[Saved data entries]
━━━━━━
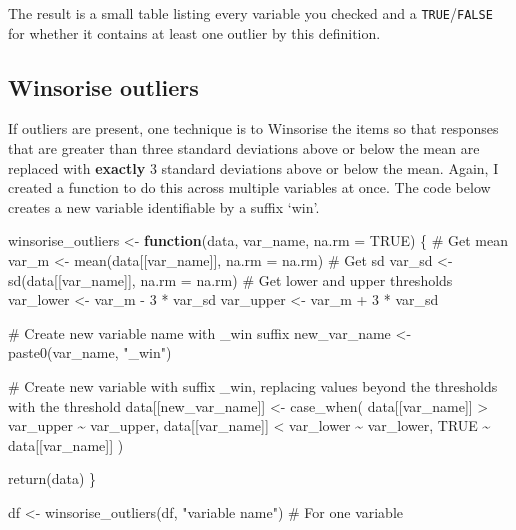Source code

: \documentclass[
  letterpaper,
  DIV=11,
  numbers=noendperiod]{scrreprt}
\newenvironment{Shaded}{\begin{snugshade}}{\end{snugshade}}
\newcommand{\AttributeTok}[1]{\textcolor[rgb]{0.40,0.45,0.13}{#1}}
\newcommand{\CommentTok}[1]{\textcolor[rgb]{0.37,0.37,0.37}{#1}}
\newcommand{\ConstantTok}[1]{\textcolor[rgb]{0.56,0.35,0.01}{#1}}
\newcommand{\ControlFlowTok}[1]{\textcolor[rgb]{0.00,0.23,0.31}{\textbf{#1}}}
\newcommand{\DecValTok}[1]{\textcolor[rgb]{0.68,0.00,0.00}{#1}}
\newcommand{\FunctionTok}[1]{\textcolor[rgb]{0.28,0.35,0.67}{#1}}
\newcommand{\NormalTok}[1]{\textcolor[rgb]{0.00,0.23,0.31}{#1}}
\newcommand{\OtherTok}[1]{\textcolor[rgb]{0.00,0.23,0.31}{#1}}
\newcommand{\SpecialCharTok}[1]{\textcolor[rgb]{0.37,0.37,0.37}{#1}}
\newcommand{\StringTok}[1]{\textcolor[rgb]{0.13,0.47,0.30}{#1}}
\begin{document}
The result is a small table listing every variable you checked and a
\texttt{TRUE}/\texttt{FALSE} for whether it contains at least one
outlier by this definition.

\subsection{Winsorise outliers}\label{winsorise-outliers}

If outliers are present, one technique is to Winsorise the items so that
responses that are greater than three standard deviations above or below
the mean are replaced with \textbf{exactly} 3 standard deviations above
or below the mean. Again, I created a function to do this across
multiple variables at once. The code below creates a new variable
identifiable by a suffix `win'.

\begin{Shaded}
\begin{Highlighting}[]
\NormalTok{winsorise\_outliers }\OtherTok{\textless{}{-}} \ControlFlowTok{function}\NormalTok{(data, var\_name, }\AttributeTok{na.rm =} \ConstantTok{TRUE}\NormalTok{) \{}
  \CommentTok{\# Get mean}
\NormalTok{  var\_m }\OtherTok{\textless{}{-}} \FunctionTok{mean}\NormalTok{(data[[var\_name]], }\AttributeTok{na.rm =}\NormalTok{ na.rm)}
  \CommentTok{\# Get sd}
\NormalTok{  var\_sd }\OtherTok{\textless{}{-}} \FunctionTok{sd}\NormalTok{(data[[var\_name]], }\AttributeTok{na.rm =}\NormalTok{ na.rm)}
  \CommentTok{\# Get lower and upper thresholds}
\NormalTok{  var\_lower }\OtherTok{\textless{}{-}}\NormalTok{ var\_m }\SpecialCharTok{{-}} \DecValTok{3} \SpecialCharTok{*}\NormalTok{ var\_sd}
\NormalTok{  var\_upper }\OtherTok{\textless{}{-}}\NormalTok{ var\_m }\SpecialCharTok{+} \DecValTok{3} \SpecialCharTok{*}\NormalTok{ var\_sd}
  
  \CommentTok{\# Create new variable name with \_win suffix}
\NormalTok{  new\_var\_name }\OtherTok{\textless{}{-}} \FunctionTok{paste0}\NormalTok{(var\_name, }\StringTok{"\_win"}\NormalTok{)}
  
  \CommentTok{\# Create new variable with suffix \_win, replacing values beyond the thresholds with the threshold}
\NormalTok{  data[[new\_var\_name]] }\OtherTok{\textless{}{-}} \FunctionTok{case\_when}\NormalTok{(}
\NormalTok{    data[[var\_name]] }\SpecialCharTok{\textgreater{}}\NormalTok{ var\_upper }\SpecialCharTok{\textasciitilde{}}\NormalTok{ var\_upper,}
\NormalTok{    data[[var\_name]] }\SpecialCharTok{\textless{}}\NormalTok{ var\_lower }\SpecialCharTok{\textasciitilde{}}\NormalTok{ var\_lower,}
    \ConstantTok{TRUE} \SpecialCharTok{\textasciitilde{}}\NormalTok{ data[[var\_name]]}
\NormalTok{  )}
  
  \FunctionTok{return}\NormalTok{(data)}
\NormalTok{\}}

\NormalTok{df }\OtherTok{\textless{}{-}} \FunctionTok{winsorise\_outliers}\NormalTok{(df, }\StringTok{"variable name"}\NormalTok{) }\CommentTok{\# For one variable}
\end{Highlighting}
\end{Shaded}
\end{document}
━━━━━━
### TASK INSTRUCTIONS
If pictures appear in the data, do not print them; repeat the rest exactly.

### FINISHED EXERCISE
Source code

: \documentclass[
  letterpaper,
  DIV=11,
  numbers=noendperiod]{scrreprt}
\newenvironment{Shaded}{\begin{snugshade}}{\end{snugshade}}
\newcommand{\AttributeTok}[1]{\textcolor[rgb]{0.40,0.45,0.13}{#1}}
\newcommand{\CommentTok}[1]{\textcolor[rgb]{0.37,0.37,0.37}{#1}}
\newcommand{\ConstantTok}[1]{\textcolor[rgb]{0.56,0.35,0.01}{#1}}
\newcommand{\ControlFlowTok}[1]{\textcolor[rgb]{0.00,0.23,0.31}{\textbf{#1}}}
\newcommand{\DecValTok}[1]{\textcolor[rgb]{0.68,0.00,0.00}{#1}}
\newcommand{\FunctionTok}[1]{\textcolor[rgb]{0.28,0.35,0.67}{#1}}
\newcommand{\NormalTok}[1]{\textcolor[rgb]{0.00,0.23,0.31}{#1}}
\newcommand{\OtherTok}[1]{\textcolor[rgb]{0.00,0.23,0.31}{#1}}
\newcommand{\SpecialCharTok}[1]{\textcolor[rgb]{0.37,0.37,0.37}{#1}}
\newcommand{\StringTok}[1]{\textcolor[rgb]{0.13,0.47,0.30}{#1}}
\begin{document}
The result is a small table listing every variable you checked and a
\texttt{TRUE}/\texttt{FALSE} for whether it contains at least one
outlier by this definition.

\subsection{Winsorise outliers}\label{winsorise-outliers}

If outliers are present, one technique is to Winsorise the items so that
responses that are greater than three standard deviations above or below
the mean are replaced with \textbf{exactly} 3 standard deviations above
or below the mean. Again, I created a function to do this across
multiple variables at once. The code below creates a new variable
identifiable by a suffix `win'.

\begin{Shaded}
\begin{Highlighting}[]
\NormalTok{winsorise\_outliers }\OtherTok{\textless{}{-}} \ControlFlowTok{function}\NormalTok{(data, var\_name, }\AttributeTok{na.rm =} \ConstantTok{TRUE}\NormalTok{) \{}
  \CommentTok{\# Get mean}
\NormalTok{  var\_m }\OtherTok{\textless{}{-}} \FunctionTok{mean}\NormalTok{(data[[var\_name]], }\AttributeTok{na.rm =}\NormalTok{ na.rm)}
  \CommentTok{\# Get sd}
\NormalTok{  var\_sd }\OtherTok{\textless{}{-}} \FunctionTok{sd}\NormalTok{(data[[var\_name]], }\AttributeTok{na.rm =}\NormalTok{ na.rm)}
  \CommentTok{\# Get lower and upper thresholds}
\NormalTok{  var\_lower }\OtherTok{\textless{}{-}}\NormalTok{ var\_m }\SpecialCharTok{{-}} \DecValTok{3} \SpecialCharTok{*}\NormalTok{ var\_sd}
\NormalTok{  var\_upper }\OtherTok{\textless{}{-}}\NormalTok{ var\_m }\SpecialCharTok{+} \DecValTok{3} \SpecialCharTok{*}\NormalTok{ var\_sd}
  
  \CommentTok{\# Create new variable name with \_win suffix}
\NormalTok{  new\_var\_name }\OtherTok{\textless{}{-}} \FunctionTok{paste0}\NormalTok{(var\_name, }\StringTok{"\_win"}\NormalTok{)}
  
  \CommentTok{\# Create new variable with suffix \_win, replacing values beyond the thresholds with the threshold}
\NormalTok{  data[[new\_var\_name]] }\OtherTok{\textless{}{-}} \FunctionTok{case\_when}\NormalTok{(}
\NormalTok{    data[[var\_name]] }\SpecialCharTok{\textgreater{}}\NormalTok{ var\_upper }\SpecialCharTok{\textasciitilde{}}\NormalTok{ var\_upper,}
\NormalTok{    data[[var\_name]] }\SpecialCharTok{\textless{}}\NormalTok{ var\_lower }\SpecialCharTok{\textasciitilde{}}\NormalTok{ var\_lower,}
    \ConstantTok{TRUE} \SpecialCharTok{\textasciitilde{}}\NormalTok{ data[[var\_name]]}
\NormalTok{  )}
  
  \FunctionTok{return}\NormalTok{(data)}
\NormalTok{\}}

\NormalTok{df }\OtherTok{\textless{}{-}} \FunctionTok{winsorise\_outliers}\NormalTok{(df, }\StringTok{"variable name"}\NormalTok{) }\CommentTok{\# For one variable}
\end{Highlighting}
\end{Shaded}
\end{document}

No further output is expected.